Nicolas Cage has yet again managed to hammer another nail into the coffin of his terminally ill movie career, one that has been in freefall since its last success in 2004’s “National Treasure.” Cage’s new film, “Trespass,” is as dull and confusing as his previous hit was exciting and straightforward. The same can sadly be said for his co-star, Nicole Kidman, whose hysterical role is a far cry from her Academy Award–winning appearance in “The Hours.”
Directed by Joel Schumacher, “Trespass” tells the tale of Sarah (Kidman) and Kyle Miller (Cage), an unhappily married, wealthy couple who are held hostage by a group of criminals looking for some money. While the premise is not original, one might hope for a spark of novelty in the way the crisis affects the protagonists’ fragile marriage, perhaps by bringing the formally estranged spouses back together and allowing them to address their issues. But the entire film is an exercise in disappointment, as every avenue for creativity is quickly headed off in favor of hackneyed cliché.
Consider the film’s home invaders. The more we learn about them, the less interesting they become; there is no great reveal that exposes their hitherto hidden motivations—they’re just a group of greedy people. Worse, these criminals are some of the more incompetent and imbecilic miscreants in cinematic history. Through their foibles, they join the ignominious ranks of the laughable thieves of the “Home Alone” franchise—except “Trespass” isn’t meant to be a comedy; it gets there by accident.

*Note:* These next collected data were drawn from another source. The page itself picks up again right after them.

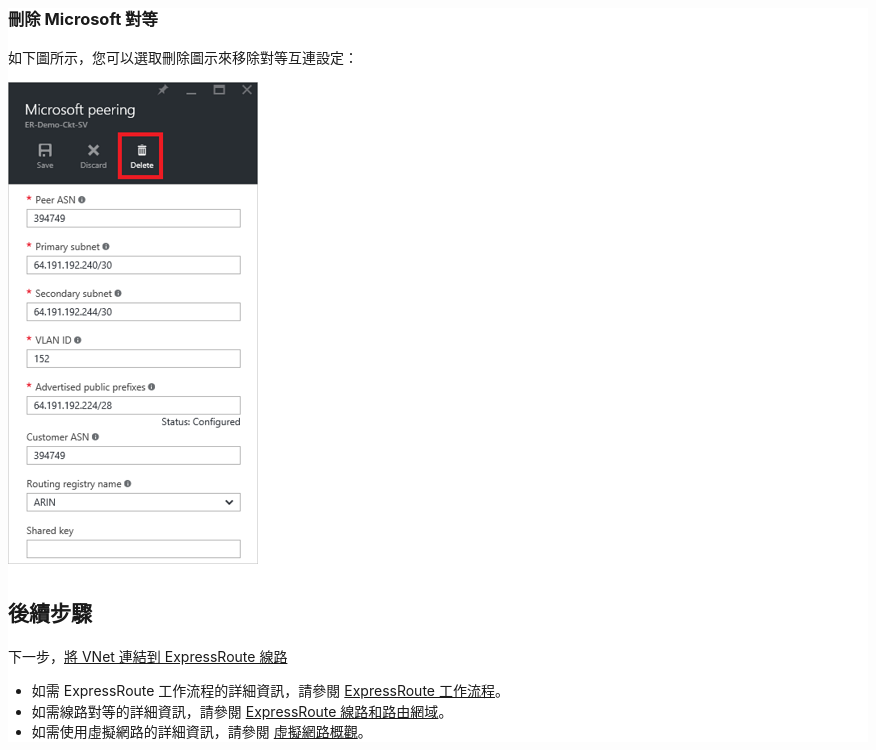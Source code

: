 ### <a name="to-delete-microsoft-peering"></a>刪除 Microsoft 對等

如下圖所示，您可以選取刪除圖示來移除對等互連設定：

![](./media/expressroute-howto-routing-portal-resource-manager/rmicrosoft4.png)

## <a name="next-steps"></a>後續步驟

下一步，[將 VNet 連結到 ExpressRoute 線路](expressroute-howto-linkvnet-portal-resource-manager.md)
* 如需 ExpressRoute 工作流程的詳細資訊，請參閱 [ExpressRoute 工作流程](expressroute-workflows.md)。
* 如需線路對等的詳細資訊，請參閱 [ExpressRoute 線路和路由網域](expressroute-circuit-peerings.md)。
* 如需使用虛擬網路的詳細資訊，請參閱 [虛擬網路概觀](../virtual-network/virtual-networks-overview.md)。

The film’s burglars make all the rookie mistakes in the book, from allowing their bound prisoners near enough to knives to cut themselves free, to letting their charges get ahold of guns at various points throughout the movie. The villains even fall into the habit of making long speeches before offing their victims, and thereby conveniently provide their captives with time to escape unnoticed. The best that can be said for this insufferably lackluster excuse for a band of antagonists is that the viewer, too, will surely be rooting for them to be thwarted, if only to get the posse off the screen as soon as possible.
Cage spends most of the movie resisting opening up the family’s safe for no apparent reason. Kidman’s character, for her part, remains illogically devoted to Cage, even as he repeatedly makes the absolute worst decisions one could in such a hostage situation. He continually puts his family’s lives in jeopardy to avoid paying the criminals the relatively paltry sum that they demand. Meanwhile, in a great waste of acting talent, Kidman spends half of the movie crying incoherently and the other half yelling things like, “Not my husband!” and “Please spare my daughter!” Taken in light of her and her husband’s incredibly poor choices throughout, these pleas are plodding rather than moving.
Lack of brain power and poor decision-making appear to run in the Miller family. The couple’s teenage daughter Avery (Liana Liberato) offers a glimmer of intelligence when she uses drugs, a car, and a lighter to free herself and go for help. Yet she subsequently manages to get recaptured—multiple times—in some of the most lunkheaded ways possible.
And it’s not just the Millers whose actions seem to be dictated more by plot expediency than common sense. At one point in the movie, the family manages to activate their home alarm. Of course, when the alarm company calls, the daughter is forced to tell the representative that there is no need to send a police car. The alarm company agent, certainly a nominee for dumbest employee of the month, determines that everything is fine, despite the inordinate pauses and broken sobs transmitting through the receiver.
In what would be a coup for most films, “Trespass” repeatedly manages to put the audience in the shoes of its protagonists. Unfortunately, here this means evoking a sense of being helplessly trapped with no hope of escape. At least viewers are guaranteed their freedom after 90 minutes.